Dataset entries
== Segment start ==

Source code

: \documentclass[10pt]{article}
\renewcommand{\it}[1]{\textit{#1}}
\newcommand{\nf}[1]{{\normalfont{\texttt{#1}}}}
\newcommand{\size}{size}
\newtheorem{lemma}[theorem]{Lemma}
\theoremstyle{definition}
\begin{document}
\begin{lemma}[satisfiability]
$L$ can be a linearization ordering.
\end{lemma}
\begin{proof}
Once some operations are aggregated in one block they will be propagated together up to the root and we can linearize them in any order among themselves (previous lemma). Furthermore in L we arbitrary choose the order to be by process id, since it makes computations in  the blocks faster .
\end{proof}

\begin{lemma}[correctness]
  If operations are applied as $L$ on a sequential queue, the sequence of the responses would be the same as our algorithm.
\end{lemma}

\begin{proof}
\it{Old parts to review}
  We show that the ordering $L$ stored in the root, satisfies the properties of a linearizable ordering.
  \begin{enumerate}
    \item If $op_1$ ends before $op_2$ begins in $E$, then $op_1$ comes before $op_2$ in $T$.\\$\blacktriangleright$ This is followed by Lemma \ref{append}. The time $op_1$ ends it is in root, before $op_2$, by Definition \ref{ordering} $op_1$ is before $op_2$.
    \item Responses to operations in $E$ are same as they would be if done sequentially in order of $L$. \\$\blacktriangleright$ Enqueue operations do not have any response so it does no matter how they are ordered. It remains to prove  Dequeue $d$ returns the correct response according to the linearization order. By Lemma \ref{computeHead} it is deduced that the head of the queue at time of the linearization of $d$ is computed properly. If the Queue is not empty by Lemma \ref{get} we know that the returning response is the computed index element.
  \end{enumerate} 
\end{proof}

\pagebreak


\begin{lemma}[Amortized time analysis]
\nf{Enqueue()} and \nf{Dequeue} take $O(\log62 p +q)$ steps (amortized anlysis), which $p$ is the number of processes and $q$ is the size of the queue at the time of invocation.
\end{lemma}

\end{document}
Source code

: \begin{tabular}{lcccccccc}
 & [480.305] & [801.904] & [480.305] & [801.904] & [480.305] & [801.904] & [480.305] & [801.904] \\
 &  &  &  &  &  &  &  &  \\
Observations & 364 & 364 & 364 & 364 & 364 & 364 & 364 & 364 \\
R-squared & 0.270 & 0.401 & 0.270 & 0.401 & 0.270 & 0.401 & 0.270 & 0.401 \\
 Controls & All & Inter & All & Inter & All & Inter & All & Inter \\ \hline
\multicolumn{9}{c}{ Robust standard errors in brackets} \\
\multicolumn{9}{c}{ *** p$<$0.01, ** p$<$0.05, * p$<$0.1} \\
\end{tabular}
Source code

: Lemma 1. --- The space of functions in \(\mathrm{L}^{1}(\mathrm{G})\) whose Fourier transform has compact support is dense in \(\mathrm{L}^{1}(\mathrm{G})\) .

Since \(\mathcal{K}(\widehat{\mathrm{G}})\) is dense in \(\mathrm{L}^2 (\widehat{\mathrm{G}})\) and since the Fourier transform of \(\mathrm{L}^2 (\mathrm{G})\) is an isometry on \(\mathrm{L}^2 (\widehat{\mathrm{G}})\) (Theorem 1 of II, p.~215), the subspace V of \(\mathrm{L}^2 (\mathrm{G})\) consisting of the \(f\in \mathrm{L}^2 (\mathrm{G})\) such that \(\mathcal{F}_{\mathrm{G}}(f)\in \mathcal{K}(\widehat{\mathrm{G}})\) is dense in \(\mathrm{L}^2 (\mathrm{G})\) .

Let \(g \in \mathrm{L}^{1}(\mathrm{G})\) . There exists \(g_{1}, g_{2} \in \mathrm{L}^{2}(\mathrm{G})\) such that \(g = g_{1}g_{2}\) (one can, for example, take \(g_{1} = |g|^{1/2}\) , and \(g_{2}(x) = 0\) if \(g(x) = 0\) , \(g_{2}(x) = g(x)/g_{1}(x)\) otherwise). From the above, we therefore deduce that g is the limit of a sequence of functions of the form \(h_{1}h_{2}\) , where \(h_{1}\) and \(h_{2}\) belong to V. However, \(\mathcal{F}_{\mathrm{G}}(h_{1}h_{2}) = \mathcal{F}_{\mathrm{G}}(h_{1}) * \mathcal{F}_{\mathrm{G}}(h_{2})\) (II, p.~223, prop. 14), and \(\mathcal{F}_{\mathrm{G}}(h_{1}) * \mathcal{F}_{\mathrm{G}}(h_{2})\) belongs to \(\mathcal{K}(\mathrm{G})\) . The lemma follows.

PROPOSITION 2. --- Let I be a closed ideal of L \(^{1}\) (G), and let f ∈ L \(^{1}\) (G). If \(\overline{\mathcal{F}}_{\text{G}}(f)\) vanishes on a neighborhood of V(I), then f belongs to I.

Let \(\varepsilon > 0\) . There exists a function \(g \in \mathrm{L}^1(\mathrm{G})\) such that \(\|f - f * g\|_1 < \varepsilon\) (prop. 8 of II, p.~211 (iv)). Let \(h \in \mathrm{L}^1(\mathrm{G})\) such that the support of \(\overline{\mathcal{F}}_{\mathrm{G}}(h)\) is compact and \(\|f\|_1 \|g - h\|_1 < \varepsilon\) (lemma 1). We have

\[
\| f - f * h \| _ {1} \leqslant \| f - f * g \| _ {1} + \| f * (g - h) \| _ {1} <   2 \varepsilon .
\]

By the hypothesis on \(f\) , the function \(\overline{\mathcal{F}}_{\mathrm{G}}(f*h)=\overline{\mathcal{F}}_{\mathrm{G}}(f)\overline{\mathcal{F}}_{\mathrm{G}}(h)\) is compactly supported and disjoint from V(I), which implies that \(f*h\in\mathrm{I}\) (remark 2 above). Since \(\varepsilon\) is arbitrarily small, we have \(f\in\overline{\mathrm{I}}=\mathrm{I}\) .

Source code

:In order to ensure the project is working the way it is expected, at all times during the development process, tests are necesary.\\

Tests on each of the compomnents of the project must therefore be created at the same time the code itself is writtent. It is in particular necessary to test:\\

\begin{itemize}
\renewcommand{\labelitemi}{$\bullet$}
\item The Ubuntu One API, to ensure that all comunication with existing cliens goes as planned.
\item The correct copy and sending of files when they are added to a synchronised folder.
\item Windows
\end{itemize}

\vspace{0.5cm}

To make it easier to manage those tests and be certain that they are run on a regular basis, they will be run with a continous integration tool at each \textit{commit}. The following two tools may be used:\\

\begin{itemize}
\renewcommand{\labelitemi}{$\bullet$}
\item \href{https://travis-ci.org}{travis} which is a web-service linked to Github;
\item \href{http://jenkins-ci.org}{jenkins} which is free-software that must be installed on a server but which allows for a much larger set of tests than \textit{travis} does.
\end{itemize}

== Segment end ==

** Task **
Each record above is to be given again without any change to its wording.

** Task output **
Source code

: \documentclass[10pt]{article}
\renewcommand{\it}[1]{\textit{#1}}
\newcommand{\nf}[1]{{\normalfont{\texttt{#1}}}}
\newcommand{\size}{size}
\newtheorem{lemma}[theorem]{Lemma}
\theoremstyle{definition}
\begin{document}
\begin{lemma}[satisfiability]
$L$ can be a linearization ordering.
\end{lemma}
\begin{proof}
Once some operations are aggregated in one block they will be propagated together up to the root and we can linearize them in any order among themselves (previous lemma). Furthermore in L we arbitrary choose the order to be by process id, since it makes computations in  the blocks faster .
\end{proof}

\begin{lemma}[correctness]
  If operations are applied as $L$ on a sequential queue, the sequence of the responses would be the same as our algorithm.
\end{lemma}

\begin{proof}
\it{Old parts to review}
  We show that the ordering $L$ stored in the root, satisfies the properties of a linearizable ordering.
  \begin{enumerate}
    \item If $op_1$ ends before $op_2$ begins in $E$, then $op_1$ comes before $op_2$ in $T$.\\$\blacktriangleright$ This is followed by Lemma \ref{append}. The time $op_1$ ends it is in root, before $op_2$, by Definition \ref{ordering} $op_1$ is before $op_2$.
    \item Responses to operations in $E$ are same as they would be if done sequentially in order of $L$. \\$\blacktriangleright$ Enqueue operations do not have any response so it does no matter how they are ordered. It remains to prove  Dequeue $d$ returns the correct response according to the linearization order. By Lemma \ref{computeHead} it is deduced that the head of the queue at time of the linearization of $d$ is computed properly. If the Queue is not empty by Lemma \ref{get} we know that the returning response is the computed index element.
  \end{enumerate} 
\end{proof}

\pagebreak


\begin{lemma}[Amortized time analysis]
\nf{Enqueue()} and \nf{Dequeue} take $O(\log62 p +q)$ steps (amortized anlysis), which $p$ is the number of processes and $q$ is the size of the queue at the time of invocation.
\end{lemma}

\end{document}
Source code

: \begin{tabular}{lcccccccc}
 & [480.305] & [801.904] & [480.305] & [801.904] & [480.305] & [801.904] & [480.305] & [801.904] \\
 &  &  &  &  &  &  &  &  \\
Observations & 364 & 364 & 364 & 364 & 364 & 364 & 364 & 364 \\
R-squared & 0.270 & 0.401 & 0.270 & 0.401 & 0.270 & 0.401 & 0.270 & 0.401 \\
 Controls & All & Inter & All & Inter & All & Inter & All & Inter \\ \hline
\multicolumn{9}{c}{ Robust standard errors in brackets} \\
\multicolumn{9}{c}{ *** p$<$0.01, ** p$<$0.05, * p$<$0.1} \\
\end{tabular}
Source code

: Lemma 1. --- The space of functions in \(\mathrm{L}^{1}(\mathrm{G})\) whose Fourier transform has compact support is dense in \(\mathrm{L}^{1}(\mathrm{G})\) .

Since \(\mathcal{K}(\widehat{\mathrm{G}})\) is dense in \(\mathrm{L}^2 (\widehat{\mathrm{G}})\) and since the Fourier transform of \(\mathrm{L}^2 (\mathrm{G})\) is an isometry on \(\mathrm{L}^2 (\widehat{\mathrm{G}})\) (Theorem 1 of II, p.~215), the subspace V of \(\mathrm{L}^2 (\mathrm{G})\) consisting of the \(f\in \mathrm{L}^2 (\mathrm{G})\) such that \(\mathcal{F}_{\mathrm{G}}(f)\in \mathcal{K}(\widehat{\mathrm{G}})\) is dense in \(\mathrm{L}^2 (\mathrm{G})\) .

Let \(g \in \mathrm{L}^{1}(\mathrm{G})\) . There exists \(g_{1}, g_{2} \in \mathrm{L}^{2}(\mathrm{G})\) such that \(g = g_{1}g_{2}\) (one can, for example, take \(g_{1} = |g|^{1/2}\) , and \(g_{2}(x) = 0\) if \(g(x) = 0\) , \(g_{2}(x) = g(x)/g_{1}(x)\) otherwise). From the above, we therefore deduce that g is the limit of a sequence of functions of the form \(h_{1}h_{2}\) , where \(h_{1}\) and \(h_{2}\) belong to V. However, \(\mathcal{F}_{\mathrm{G}}(h_{1}h_{2}) = \mathcal{F}_{\mathrm{G}}(h_{1}) * \mathcal{F}_{\mathrm{G}}(h_{2})\) (II, p.~223, prop. 14), and \(\mathcal{F}_{\mathrm{G}}(h_{1}) * \mathcal{F}_{\mathrm{G}}(h_{2})\) belongs to \(\mathcal{K}(\mathrm{G})\) . The lemma follows.

PROPOSITION 2. --- Let I be a closed ideal of L \(^{1}\) (G), and let f ∈ L \(^{1}\) (G). If \(\overline{\mathcal{F}}_{\text{G}}(f)\) vanishes on a neighborhood of V(I), then f belongs to I.

Let \(\varepsilon > 0\) . There exists a function \(g \in \mathrm{L}^1(\mathrm{G})\) such that \(\|f - f * g\|_1 < \varepsilon\) (prop. 8 of II, p.~211 (iv)). Let \(h \in \mathrm{L}^1(\mathrm{G})\) such that the support of \(\overline{\mathcal{F}}_{\mathrm{G}}(h)\) is compact and \(\|f\|_1 \|g - h\|_1 < \varepsilon\) (lemma 1). We have

\[
\| f - f * h \| _ {1} \leqslant \| f - f * g \| _ {1} + \| f * (g - h) \| _ {1} <   2 \varepsilon .
\]

By the hypothesis on \(f\) , the function \(\overline{\mathcal{F}}_{\mathrm{G}}(f*h)=\overline{\mathcal{F}}_{\mathrm{G}}(f)\overline{\mathcal{F}}_{\mathrm{G}}(h)\) is compactly supported and disjoint from V(I), which implies that \(f*h\in\mathrm{I}\) (remark 2 above). Since \(\varepsilon\) is arbitrarily small, we have \(f\in\overline{\mathrm{I}}=\mathrm{I}\) .

Source code

:In order to ensure the project is working the way it is expected, at all times during the development process, tests are necesary.\\

Tests on each of the compomnents of the project must therefore be created at the same time the code itself is writtent. It is in particular necessary to test:\\

\begin{itemize}
\renewcommand{\labelitemi}{$\bullet$}
\item The Ubuntu One API, to ensure that all comunication with existing cliens goes as planned.
\item The correct copy and sending of files when they are added to a synchronised folder.
\item Windows
\end{itemize}

\vspace{0.5cm}

To make it easier to manage those tests and be certain that they are run on a regular basis, they will be run with a continous integration tool at each \textit{commit}. The following two tools may be used:\\

\begin{itemize}
\renewcommand{\labelitemi}{$\bullet$}
\item \href{https://travis-ci.org}{travis} which is a web-service linked to Github;
\item \href{http://jenkins-ci.org}{jenkins} which is free-software that must be installed on a server but which allows for a much larger set of tests than \textit{travis} does.
\end{itemize}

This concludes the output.